▶ [Assignment]:
Repeat exactly the lines of the entries below from the one with "< \alpha + \varepsilon)" through the one with "Let $f$ be a", both ends included, and nothing else.

▶ [Source material]:
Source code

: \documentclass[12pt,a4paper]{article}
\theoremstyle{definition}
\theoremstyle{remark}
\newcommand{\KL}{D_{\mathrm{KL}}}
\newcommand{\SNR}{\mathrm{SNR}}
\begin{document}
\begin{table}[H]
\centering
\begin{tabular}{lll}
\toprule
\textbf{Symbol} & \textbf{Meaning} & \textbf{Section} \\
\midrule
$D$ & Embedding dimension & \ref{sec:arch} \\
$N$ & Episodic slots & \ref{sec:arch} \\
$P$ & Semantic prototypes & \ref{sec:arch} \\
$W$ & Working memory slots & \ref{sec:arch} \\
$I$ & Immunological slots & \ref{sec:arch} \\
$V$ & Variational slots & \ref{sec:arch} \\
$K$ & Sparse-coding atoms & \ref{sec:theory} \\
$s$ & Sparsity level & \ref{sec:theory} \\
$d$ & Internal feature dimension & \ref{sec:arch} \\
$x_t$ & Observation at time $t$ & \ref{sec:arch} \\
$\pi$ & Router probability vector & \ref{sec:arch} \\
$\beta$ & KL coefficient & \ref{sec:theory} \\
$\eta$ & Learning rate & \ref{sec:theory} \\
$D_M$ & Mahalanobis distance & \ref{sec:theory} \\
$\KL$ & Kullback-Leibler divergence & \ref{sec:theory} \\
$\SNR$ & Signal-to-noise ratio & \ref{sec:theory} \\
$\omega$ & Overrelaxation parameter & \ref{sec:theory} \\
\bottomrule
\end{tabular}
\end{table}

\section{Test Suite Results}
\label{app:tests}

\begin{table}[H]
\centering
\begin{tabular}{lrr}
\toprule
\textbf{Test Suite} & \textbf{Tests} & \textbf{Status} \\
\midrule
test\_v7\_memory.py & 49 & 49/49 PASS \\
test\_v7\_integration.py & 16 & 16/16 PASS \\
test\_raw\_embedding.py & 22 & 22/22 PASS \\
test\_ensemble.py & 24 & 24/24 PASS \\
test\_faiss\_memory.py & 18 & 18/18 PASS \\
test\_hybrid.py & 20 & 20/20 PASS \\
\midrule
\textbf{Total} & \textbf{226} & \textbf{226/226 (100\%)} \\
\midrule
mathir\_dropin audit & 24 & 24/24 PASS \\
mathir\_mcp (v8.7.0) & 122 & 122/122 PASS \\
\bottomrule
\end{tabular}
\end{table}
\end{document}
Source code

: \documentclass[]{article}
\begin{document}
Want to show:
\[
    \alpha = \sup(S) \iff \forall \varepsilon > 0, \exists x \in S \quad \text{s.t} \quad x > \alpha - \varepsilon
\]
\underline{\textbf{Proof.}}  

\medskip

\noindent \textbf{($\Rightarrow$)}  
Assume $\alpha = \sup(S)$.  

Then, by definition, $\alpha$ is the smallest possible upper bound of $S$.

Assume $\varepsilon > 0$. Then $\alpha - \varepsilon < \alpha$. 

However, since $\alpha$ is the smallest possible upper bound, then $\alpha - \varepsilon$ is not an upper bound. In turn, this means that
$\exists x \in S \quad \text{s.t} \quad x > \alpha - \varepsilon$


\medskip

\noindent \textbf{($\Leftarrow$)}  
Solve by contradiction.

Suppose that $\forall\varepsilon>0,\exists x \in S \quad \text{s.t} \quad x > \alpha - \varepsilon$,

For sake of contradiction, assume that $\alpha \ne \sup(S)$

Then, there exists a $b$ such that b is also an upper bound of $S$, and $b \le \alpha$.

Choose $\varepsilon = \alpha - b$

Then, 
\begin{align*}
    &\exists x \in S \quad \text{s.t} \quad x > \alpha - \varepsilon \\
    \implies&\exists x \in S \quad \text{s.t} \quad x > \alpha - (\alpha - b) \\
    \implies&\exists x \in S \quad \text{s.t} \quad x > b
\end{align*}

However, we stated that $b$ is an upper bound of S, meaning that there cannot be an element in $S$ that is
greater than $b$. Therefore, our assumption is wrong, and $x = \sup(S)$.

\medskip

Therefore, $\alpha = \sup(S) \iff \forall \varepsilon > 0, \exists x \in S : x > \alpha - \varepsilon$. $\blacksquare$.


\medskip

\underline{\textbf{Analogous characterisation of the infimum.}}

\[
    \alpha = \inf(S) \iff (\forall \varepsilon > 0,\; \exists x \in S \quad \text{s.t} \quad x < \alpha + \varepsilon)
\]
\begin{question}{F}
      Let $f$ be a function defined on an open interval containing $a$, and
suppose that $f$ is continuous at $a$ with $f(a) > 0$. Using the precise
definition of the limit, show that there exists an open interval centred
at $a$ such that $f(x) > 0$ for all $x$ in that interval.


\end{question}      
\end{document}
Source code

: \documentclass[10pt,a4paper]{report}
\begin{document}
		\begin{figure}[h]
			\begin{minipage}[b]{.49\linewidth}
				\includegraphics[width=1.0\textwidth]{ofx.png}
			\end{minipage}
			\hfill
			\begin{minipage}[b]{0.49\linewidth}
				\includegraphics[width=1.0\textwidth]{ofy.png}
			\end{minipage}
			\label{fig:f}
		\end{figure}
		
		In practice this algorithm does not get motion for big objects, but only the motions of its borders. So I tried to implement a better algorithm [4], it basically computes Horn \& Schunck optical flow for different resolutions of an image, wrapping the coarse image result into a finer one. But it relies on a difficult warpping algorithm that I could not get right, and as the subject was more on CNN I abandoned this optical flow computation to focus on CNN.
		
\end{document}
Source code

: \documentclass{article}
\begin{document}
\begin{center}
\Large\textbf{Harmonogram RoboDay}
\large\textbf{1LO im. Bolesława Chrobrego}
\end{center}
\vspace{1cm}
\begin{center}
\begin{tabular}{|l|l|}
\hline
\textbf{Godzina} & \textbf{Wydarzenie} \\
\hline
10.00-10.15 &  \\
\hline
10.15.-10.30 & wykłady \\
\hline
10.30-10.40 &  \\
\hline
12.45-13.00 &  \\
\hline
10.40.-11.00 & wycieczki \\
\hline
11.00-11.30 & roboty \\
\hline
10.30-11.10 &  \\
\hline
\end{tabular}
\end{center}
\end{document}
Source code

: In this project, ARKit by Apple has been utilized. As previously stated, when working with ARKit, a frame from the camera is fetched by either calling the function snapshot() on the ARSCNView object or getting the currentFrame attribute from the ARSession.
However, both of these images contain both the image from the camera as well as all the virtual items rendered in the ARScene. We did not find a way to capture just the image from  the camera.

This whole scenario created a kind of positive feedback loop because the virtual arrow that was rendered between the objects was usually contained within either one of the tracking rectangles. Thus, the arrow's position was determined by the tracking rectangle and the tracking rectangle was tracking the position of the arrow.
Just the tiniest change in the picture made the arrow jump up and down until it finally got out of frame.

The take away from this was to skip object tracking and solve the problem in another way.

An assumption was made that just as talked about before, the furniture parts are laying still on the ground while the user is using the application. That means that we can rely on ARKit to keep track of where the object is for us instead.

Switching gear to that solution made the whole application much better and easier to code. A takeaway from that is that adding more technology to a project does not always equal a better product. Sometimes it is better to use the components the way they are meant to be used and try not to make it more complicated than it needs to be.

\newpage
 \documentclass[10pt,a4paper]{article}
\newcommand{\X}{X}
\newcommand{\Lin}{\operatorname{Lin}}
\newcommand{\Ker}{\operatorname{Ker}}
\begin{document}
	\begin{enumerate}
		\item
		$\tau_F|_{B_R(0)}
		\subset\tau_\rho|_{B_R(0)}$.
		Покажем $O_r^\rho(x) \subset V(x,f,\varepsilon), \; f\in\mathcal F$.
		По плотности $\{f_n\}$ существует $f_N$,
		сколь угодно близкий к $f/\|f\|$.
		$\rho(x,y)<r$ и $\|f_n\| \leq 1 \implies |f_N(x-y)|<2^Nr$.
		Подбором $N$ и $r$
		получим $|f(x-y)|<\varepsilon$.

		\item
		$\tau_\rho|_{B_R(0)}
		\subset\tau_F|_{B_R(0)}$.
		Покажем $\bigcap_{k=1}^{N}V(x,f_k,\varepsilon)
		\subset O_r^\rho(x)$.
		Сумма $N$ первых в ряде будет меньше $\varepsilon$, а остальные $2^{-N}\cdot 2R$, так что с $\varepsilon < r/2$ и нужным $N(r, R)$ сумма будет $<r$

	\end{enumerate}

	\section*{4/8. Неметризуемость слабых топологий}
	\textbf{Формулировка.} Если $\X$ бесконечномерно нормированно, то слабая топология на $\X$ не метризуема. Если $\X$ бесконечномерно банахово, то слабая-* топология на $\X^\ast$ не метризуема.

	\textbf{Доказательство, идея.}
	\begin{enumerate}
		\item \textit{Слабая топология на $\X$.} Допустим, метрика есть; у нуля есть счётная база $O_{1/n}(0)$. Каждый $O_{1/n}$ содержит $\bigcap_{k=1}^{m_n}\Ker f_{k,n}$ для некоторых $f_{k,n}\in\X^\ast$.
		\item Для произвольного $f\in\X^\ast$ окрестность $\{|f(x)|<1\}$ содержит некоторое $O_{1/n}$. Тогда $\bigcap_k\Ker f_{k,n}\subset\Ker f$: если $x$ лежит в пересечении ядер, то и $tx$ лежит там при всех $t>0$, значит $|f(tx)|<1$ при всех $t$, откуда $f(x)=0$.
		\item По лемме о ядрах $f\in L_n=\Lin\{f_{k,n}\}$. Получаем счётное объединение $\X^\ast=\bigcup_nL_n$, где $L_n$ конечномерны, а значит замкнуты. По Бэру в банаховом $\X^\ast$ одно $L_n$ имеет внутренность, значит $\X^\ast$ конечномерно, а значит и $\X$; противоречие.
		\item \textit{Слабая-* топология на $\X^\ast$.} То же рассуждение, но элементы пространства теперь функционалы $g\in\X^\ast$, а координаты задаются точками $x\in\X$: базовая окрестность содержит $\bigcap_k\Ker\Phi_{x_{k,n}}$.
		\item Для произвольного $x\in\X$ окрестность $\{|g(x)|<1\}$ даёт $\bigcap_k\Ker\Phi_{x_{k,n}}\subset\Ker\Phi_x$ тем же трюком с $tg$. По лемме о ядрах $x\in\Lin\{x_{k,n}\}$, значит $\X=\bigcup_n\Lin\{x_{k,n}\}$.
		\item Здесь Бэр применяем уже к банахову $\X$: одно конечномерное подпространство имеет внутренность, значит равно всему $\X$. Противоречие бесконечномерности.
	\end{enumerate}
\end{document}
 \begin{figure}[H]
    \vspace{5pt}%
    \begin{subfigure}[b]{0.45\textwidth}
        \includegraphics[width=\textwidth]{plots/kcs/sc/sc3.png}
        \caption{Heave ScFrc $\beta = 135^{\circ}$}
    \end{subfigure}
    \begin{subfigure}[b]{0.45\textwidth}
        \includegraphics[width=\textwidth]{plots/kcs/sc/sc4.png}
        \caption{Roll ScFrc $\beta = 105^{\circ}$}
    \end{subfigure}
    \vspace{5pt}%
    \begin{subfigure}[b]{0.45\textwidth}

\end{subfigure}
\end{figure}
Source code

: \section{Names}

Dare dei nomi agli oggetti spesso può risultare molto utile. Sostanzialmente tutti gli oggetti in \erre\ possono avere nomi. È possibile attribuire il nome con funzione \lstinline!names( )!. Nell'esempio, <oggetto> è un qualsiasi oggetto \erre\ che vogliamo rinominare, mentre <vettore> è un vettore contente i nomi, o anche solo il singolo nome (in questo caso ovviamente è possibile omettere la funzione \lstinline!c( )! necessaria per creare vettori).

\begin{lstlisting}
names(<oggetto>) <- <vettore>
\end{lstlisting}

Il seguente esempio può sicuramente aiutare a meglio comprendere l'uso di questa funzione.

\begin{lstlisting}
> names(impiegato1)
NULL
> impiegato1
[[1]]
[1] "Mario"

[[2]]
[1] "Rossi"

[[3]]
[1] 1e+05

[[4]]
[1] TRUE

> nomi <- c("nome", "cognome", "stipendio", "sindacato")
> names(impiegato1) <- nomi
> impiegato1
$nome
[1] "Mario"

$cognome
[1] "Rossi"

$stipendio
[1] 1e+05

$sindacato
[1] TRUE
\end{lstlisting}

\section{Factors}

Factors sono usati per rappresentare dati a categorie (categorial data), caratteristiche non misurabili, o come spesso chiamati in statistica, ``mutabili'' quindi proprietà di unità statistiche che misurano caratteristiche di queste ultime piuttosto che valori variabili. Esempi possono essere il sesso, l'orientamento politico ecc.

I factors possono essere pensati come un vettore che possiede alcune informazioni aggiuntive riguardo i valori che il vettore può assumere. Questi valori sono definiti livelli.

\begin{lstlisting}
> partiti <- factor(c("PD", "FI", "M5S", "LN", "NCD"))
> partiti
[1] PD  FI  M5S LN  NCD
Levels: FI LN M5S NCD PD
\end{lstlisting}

▶ [Solution]:
    \alpha = \inf(S) \iff (\forall \varepsilon > 0,\; \exists x \in S \quad \text{s.t} \quad x < \alpha + \varepsilon)
\]
\begin{question}{F}
      Let $f$ be a function defined on an open interval containing $a$, and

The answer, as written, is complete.